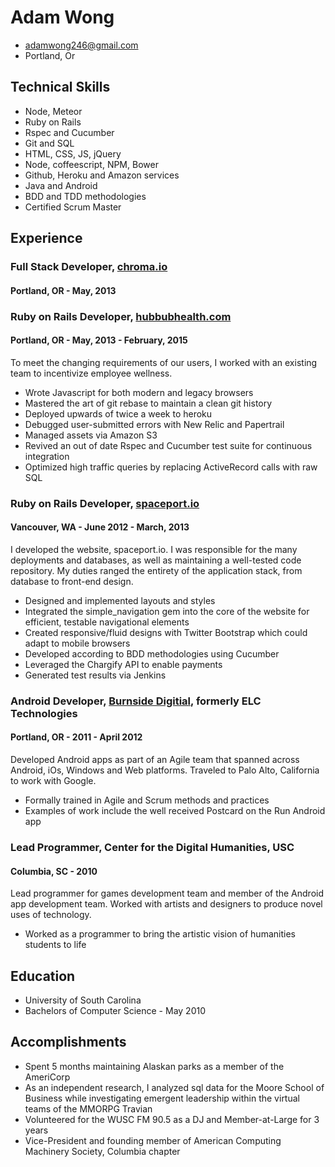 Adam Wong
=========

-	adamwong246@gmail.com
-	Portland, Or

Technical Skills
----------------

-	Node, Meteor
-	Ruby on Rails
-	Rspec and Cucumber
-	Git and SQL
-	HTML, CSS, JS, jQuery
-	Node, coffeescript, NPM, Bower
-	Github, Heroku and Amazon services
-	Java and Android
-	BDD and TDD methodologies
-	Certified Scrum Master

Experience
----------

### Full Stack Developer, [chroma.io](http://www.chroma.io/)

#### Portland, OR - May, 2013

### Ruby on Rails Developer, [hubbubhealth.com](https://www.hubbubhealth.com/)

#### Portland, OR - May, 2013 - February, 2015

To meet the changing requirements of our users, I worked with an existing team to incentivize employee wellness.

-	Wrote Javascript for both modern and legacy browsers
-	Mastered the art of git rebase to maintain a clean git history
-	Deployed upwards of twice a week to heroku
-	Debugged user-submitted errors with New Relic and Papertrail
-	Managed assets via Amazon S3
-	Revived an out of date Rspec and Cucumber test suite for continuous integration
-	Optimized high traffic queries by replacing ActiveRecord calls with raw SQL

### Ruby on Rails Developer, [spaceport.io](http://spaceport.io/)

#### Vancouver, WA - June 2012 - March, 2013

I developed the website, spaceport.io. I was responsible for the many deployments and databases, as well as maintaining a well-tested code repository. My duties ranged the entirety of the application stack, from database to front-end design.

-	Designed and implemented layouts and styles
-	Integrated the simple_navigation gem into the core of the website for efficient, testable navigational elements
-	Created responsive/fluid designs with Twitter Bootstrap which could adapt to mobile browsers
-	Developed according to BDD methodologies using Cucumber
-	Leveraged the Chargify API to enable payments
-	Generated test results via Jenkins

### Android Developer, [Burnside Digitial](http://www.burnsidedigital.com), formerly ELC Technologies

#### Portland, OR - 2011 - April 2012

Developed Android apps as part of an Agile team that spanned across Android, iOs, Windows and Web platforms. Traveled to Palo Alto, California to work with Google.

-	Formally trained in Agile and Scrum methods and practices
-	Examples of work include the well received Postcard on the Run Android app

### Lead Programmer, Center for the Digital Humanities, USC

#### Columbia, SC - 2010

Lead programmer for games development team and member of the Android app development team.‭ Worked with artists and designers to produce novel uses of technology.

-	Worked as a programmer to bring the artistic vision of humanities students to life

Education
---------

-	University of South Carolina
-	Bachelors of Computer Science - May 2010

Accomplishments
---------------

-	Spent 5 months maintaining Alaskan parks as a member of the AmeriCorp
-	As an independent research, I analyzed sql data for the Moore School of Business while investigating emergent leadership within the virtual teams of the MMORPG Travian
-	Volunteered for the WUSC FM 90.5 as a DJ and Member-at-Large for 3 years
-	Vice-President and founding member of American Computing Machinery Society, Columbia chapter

────────

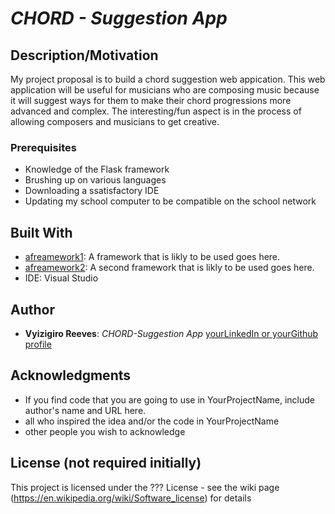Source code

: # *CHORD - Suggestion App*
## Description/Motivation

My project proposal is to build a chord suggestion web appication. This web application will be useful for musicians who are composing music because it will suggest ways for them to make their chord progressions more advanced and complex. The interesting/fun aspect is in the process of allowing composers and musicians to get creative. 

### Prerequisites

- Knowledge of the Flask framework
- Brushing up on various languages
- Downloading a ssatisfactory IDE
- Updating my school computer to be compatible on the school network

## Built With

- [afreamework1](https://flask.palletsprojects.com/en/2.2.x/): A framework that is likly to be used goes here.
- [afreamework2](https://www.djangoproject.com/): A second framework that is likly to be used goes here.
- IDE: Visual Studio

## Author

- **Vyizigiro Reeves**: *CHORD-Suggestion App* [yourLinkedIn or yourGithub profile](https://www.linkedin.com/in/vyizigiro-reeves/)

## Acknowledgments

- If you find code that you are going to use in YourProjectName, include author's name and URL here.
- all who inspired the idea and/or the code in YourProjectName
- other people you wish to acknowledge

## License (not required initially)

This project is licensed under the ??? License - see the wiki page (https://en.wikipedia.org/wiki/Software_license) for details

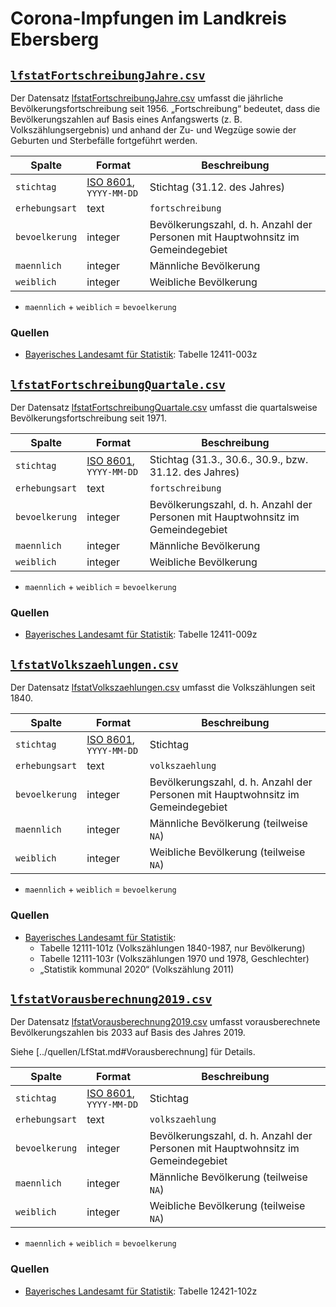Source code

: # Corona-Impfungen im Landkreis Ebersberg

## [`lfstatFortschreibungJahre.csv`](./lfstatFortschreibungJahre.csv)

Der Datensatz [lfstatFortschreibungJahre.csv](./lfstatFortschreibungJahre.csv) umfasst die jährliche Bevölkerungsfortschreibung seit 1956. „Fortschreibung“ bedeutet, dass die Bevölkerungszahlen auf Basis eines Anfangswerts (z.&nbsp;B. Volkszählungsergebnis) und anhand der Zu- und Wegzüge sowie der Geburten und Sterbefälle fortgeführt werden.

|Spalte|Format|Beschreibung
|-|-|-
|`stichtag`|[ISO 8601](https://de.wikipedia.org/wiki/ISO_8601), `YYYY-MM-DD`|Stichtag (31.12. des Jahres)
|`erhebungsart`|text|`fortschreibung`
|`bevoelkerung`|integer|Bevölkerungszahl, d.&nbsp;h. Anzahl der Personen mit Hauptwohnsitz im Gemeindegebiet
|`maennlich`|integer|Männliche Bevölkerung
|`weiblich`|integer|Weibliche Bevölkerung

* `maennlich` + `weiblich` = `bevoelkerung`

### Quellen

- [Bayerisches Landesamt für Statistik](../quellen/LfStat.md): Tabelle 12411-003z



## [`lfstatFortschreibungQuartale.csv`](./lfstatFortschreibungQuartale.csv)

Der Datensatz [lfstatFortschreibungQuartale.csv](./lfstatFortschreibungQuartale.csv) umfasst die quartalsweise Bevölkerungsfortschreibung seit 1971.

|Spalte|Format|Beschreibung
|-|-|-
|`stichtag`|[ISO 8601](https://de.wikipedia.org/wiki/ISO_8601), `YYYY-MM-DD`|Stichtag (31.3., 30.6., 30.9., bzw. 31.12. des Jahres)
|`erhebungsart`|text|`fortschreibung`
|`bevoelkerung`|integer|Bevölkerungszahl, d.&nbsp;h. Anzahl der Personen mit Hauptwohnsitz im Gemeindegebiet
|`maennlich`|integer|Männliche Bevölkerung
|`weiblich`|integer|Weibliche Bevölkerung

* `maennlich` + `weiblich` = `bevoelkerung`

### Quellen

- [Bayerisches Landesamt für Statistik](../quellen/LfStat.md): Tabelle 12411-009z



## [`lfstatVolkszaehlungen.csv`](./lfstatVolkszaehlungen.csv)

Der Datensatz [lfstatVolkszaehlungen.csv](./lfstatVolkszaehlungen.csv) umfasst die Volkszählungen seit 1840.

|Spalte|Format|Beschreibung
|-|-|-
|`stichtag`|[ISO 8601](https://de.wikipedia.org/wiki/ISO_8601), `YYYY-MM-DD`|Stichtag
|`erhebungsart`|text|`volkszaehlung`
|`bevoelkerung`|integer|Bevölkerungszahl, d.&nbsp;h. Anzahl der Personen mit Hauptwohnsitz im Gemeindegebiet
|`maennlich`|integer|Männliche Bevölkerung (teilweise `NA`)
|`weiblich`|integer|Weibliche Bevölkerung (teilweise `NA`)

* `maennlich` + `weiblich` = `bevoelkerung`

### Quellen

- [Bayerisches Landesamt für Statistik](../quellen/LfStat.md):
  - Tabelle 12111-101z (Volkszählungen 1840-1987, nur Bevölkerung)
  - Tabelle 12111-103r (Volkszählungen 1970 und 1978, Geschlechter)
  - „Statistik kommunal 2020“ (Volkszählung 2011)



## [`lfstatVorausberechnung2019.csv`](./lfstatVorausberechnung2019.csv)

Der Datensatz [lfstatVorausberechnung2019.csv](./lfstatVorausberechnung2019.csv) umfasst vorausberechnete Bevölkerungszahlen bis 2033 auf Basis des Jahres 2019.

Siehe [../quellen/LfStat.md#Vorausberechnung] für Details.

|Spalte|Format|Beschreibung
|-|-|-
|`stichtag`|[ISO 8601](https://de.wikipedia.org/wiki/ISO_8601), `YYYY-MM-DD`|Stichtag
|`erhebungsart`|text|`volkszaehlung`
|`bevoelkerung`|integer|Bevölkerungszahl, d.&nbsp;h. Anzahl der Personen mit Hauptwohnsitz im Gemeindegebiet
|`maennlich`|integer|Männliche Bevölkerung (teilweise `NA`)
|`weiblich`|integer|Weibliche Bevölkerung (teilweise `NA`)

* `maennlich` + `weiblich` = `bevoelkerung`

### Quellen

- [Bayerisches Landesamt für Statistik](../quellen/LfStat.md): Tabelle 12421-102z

────────

- ACTIVITY -
The required output is every line above from the one with "- Updating my" down to the one with "## Acknowledgments", restated word for word, ends included.

- RESULT OF THE TASK -
- Updating my school computer to be compatible on the school network

## Built With

- [afreamework1](https://flask.palletsprojects.com/en/2.2.x/): A framework that is likly to be used goes here.
- [afreamework2](https://www.djangoproject.com/): A second framework that is likly to be used goes here.
- IDE: Visual Studio

## Author

- **Vyizigiro Reeves**: *CHORD-Suggestion App* [yourLinkedIn or yourGithub profile](https://www.linkedin.com/in/vyizigiro-reeves/)

## Acknowledgments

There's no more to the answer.